• _YOUR ASSIGNMENT_:
Only lines containing "share" belong in the answer, each copied from the entries below.

================================

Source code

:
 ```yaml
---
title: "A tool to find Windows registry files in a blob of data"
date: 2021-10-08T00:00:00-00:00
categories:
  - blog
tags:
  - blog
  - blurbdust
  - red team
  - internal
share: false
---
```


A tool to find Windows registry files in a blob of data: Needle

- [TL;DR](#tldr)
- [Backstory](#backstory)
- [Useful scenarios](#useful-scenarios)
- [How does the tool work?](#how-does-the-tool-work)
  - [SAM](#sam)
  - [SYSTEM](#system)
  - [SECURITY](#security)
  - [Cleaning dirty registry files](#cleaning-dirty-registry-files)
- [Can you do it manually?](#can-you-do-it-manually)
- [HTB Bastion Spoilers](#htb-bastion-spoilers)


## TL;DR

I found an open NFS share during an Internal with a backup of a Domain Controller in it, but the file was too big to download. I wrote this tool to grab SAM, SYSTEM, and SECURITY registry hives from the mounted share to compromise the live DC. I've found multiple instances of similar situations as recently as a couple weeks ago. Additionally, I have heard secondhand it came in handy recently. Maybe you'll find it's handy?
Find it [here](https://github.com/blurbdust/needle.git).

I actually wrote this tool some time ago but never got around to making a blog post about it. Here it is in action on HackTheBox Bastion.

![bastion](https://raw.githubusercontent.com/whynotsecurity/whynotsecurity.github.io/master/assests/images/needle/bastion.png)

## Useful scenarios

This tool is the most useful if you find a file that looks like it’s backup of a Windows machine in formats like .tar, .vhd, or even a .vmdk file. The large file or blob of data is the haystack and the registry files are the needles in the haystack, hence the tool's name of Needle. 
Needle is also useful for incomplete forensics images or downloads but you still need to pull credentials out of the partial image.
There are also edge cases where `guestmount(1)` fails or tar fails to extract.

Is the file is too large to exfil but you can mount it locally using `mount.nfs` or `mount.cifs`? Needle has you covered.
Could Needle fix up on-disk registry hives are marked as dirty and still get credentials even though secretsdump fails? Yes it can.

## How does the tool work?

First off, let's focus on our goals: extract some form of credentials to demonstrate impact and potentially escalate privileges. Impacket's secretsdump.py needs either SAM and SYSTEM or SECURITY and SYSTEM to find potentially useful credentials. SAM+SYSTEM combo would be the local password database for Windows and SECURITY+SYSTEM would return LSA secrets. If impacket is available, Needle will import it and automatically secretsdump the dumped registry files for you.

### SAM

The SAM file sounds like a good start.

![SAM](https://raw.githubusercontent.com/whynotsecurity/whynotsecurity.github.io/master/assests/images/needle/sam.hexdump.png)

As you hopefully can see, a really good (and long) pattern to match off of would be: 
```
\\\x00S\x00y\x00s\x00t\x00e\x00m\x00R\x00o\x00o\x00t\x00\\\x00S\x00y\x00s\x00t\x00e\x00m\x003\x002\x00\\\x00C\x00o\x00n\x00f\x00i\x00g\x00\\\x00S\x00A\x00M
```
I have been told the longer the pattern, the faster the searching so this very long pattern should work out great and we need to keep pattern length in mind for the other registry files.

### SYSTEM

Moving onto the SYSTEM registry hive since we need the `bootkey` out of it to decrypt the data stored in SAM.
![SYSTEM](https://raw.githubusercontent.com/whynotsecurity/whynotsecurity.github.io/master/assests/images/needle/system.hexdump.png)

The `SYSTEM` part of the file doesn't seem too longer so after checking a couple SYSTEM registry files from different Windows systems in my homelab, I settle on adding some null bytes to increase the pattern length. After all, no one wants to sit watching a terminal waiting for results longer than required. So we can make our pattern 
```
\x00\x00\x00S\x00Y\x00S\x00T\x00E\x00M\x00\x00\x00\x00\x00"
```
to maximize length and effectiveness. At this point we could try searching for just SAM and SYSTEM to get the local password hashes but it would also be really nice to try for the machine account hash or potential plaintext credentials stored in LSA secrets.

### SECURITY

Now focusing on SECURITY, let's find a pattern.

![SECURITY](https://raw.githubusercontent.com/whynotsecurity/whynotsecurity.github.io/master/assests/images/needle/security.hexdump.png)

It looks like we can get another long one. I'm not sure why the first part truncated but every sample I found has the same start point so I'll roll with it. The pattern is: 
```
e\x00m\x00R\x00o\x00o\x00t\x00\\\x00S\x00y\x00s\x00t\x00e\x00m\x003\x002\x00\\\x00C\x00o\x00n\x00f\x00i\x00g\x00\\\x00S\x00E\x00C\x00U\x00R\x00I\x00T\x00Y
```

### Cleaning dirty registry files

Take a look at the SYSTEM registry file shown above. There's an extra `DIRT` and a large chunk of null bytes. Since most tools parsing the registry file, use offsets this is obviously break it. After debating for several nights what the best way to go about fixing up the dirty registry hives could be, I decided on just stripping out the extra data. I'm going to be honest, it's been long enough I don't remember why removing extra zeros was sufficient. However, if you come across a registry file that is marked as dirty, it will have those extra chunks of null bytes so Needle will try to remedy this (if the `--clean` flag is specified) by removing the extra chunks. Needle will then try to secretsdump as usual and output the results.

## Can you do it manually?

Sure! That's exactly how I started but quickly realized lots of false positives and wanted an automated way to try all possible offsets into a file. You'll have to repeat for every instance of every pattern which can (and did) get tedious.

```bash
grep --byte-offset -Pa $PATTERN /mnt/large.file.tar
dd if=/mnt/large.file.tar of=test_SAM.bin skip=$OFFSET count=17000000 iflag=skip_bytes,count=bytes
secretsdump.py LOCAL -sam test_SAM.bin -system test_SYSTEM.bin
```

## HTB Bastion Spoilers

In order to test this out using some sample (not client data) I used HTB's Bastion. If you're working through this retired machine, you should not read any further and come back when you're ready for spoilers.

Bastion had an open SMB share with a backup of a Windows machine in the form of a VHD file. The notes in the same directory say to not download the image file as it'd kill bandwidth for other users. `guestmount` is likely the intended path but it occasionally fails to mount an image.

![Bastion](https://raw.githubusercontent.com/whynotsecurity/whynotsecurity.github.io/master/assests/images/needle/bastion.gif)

================================

• _EXERCISE ANSWER_:
share: false
I found an open NFS share during an Internal with a backup of a Domain Controller in it, but the file was too big to download. I wrote this tool to grab SAM, SYSTEM, and SECURITY registry hives from the mounted share to compromise the live DC. I've found multiple instances of similar situations as recently as a couple weeks ago. Additionally, I have heard secondhand it came in handy recently. Maybe you'll find it's handy?
Bastion had an open SMB share with a backup of a Windows machine in the form of a VHD file. The notes in the same directory say to not download the image file as it'd kill bandwidth for other users. `guestmount` is likely the intended path but it occasionally fails to mount an image.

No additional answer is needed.